After the grueling review of my bank account I feel this pressure to get a job fast. But I made a promise to myself. I need to find a job where I can finally cast my anchor. I am only 24 years old and you may say that it may be a little too early, but not for this family. Security is everything. Not that it is a bad thing but being adventurous seems too out of the question. (and yes to answer your question I do live with my parents.)

Which leads me to a few plans I have set for myself that will be executed after the holidays:

PLAN A: Work for a big corporate

I have my eyes set on a few companies. After working for a small one and basically getting my morale destroyed by the people I worked with, I have decided to find an established company where the ground rules are set. I don’t want to go in a workplace where it’s like walking in blindfolded. I don’t want to have that feeling of going to war with no bullets. No sir. I will not go through that again.

PLAN B: Run the family business

My mother is retiring soon and she’s planning to invest her money on a new business. I’ve tried convincing her to invest in me so I can take up masters abroad but she said that she invested enough of her money and time when I was an undergrad. That I cannot argue with, because it’s true. Thanks Mom! So with that off the table, the next best thing to handle the future family business. We haven’t decided what kind of business we should start but it’s definitely exciting.

PLAN C: Work abroad

My parents want me to go to Canada, even willing to pay for the airfare. Working in Canada will be convenient since I have relatives there. My friend wants me to join in him in California or New York but I don’t know if there is a place for a foreign average girl with no great talent there, especially New York. I have my heart set on Ireland. I want to try living on my own. Yes, I am 100% sure that I will be homesick and it is pretty scary because I’ll be in a foreign land but my heart is calling out to Ireland. What I would give for a chance to try my luck there.

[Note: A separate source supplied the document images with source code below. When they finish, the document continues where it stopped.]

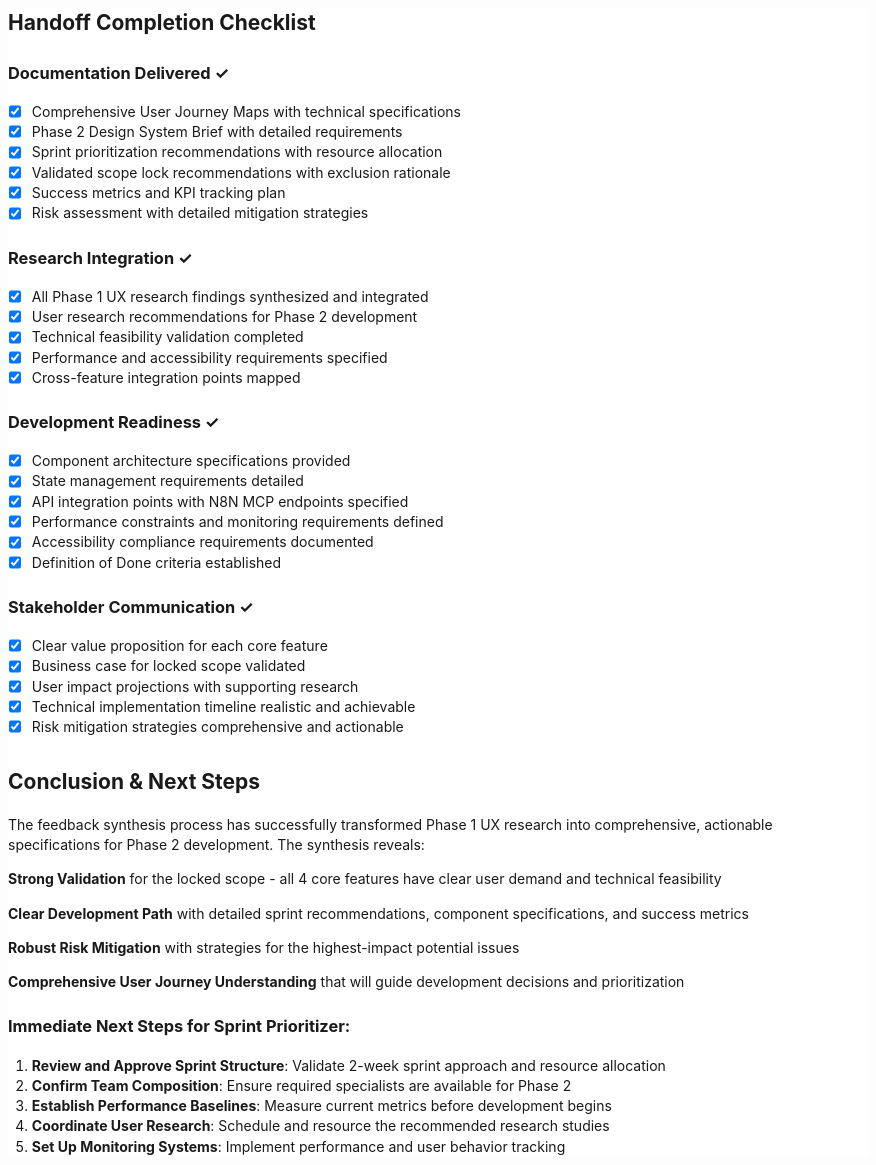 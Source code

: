 ## Handoff Completion Checklist

### Documentation Delivered ✓
- [x] Comprehensive User Journey Maps with technical specifications
- [x] Phase 2 Design System Brief with detailed requirements
- [x] Sprint prioritization recommendations with resource allocation
- [x] Validated scope lock recommendations with exclusion rationale
- [x] Success metrics and KPI tracking plan
- [x] Risk assessment with detailed mitigation strategies

### Research Integration ✓
- [x] All Phase 1 UX research findings synthesized and integrated
- [x] User research recommendations for Phase 2 development
- [x] Technical feasibility validation completed
- [x] Performance and accessibility requirements specified
- [x] Cross-feature integration points mapped

### Development Readiness ✓
- [x] Component architecture specifications provided
- [x] State management requirements detailed
- [x] API integration points with N8N MCP endpoints specified
- [x] Performance constraints and monitoring requirements defined
- [x] Accessibility compliance requirements documented
- [x] Definition of Done criteria established

### Stakeholder Communication ✓
- [x] Clear value proposition for each core feature
- [x] Business case for locked scope validated
- [x] User impact projections with supporting research
- [x] Technical implementation timeline realistic and achievable
- [x] Risk mitigation strategies comprehensive and actionable

## Conclusion & Next Steps

The feedback synthesis process has successfully transformed Phase 1 UX research into comprehensive, actionable specifications for Phase 2 development. The synthesis reveals:

**Strong Validation** for the locked scope - all 4 core features have clear user demand and technical feasibility

**Clear Development Path** with detailed sprint recommendations, component specifications, and success metrics

**Robust Risk Mitigation** with strategies for the highest-impact potential issues

**Comprehensive User Journey Understanding** that will guide development decisions and prioritization

### Immediate Next Steps for Sprint Prioritizer:

1. **Review and Approve Sprint Structure**: Validate 2-week sprint approach and resource allocation
2. **Confirm Team Composition**: Ensure required specialists are available for Phase 2
3. **Establish Performance Baselines**: Measure current metrics before development begins
4. **Coordinate User Research**: Schedule and resource the recommended research studies
5. **Set Up Monitoring Systems**: Implement performance and user behavior tracking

Out of all the three plans the third one appeals to me the most. I don’t know what is happening to me lately. I am the kind of person who sticks with the safe ground, the little bird who doesn’t want to leave the nest because she’s too afraid to be too far from her parents. I guess maturity is starting to kick in. need to learn how to be independent; to make my own choices, to fall down and stand up on my own.

I’ve been relying on my family too much. I need to grow up.

Geez. Talk about late bloomer. Haha!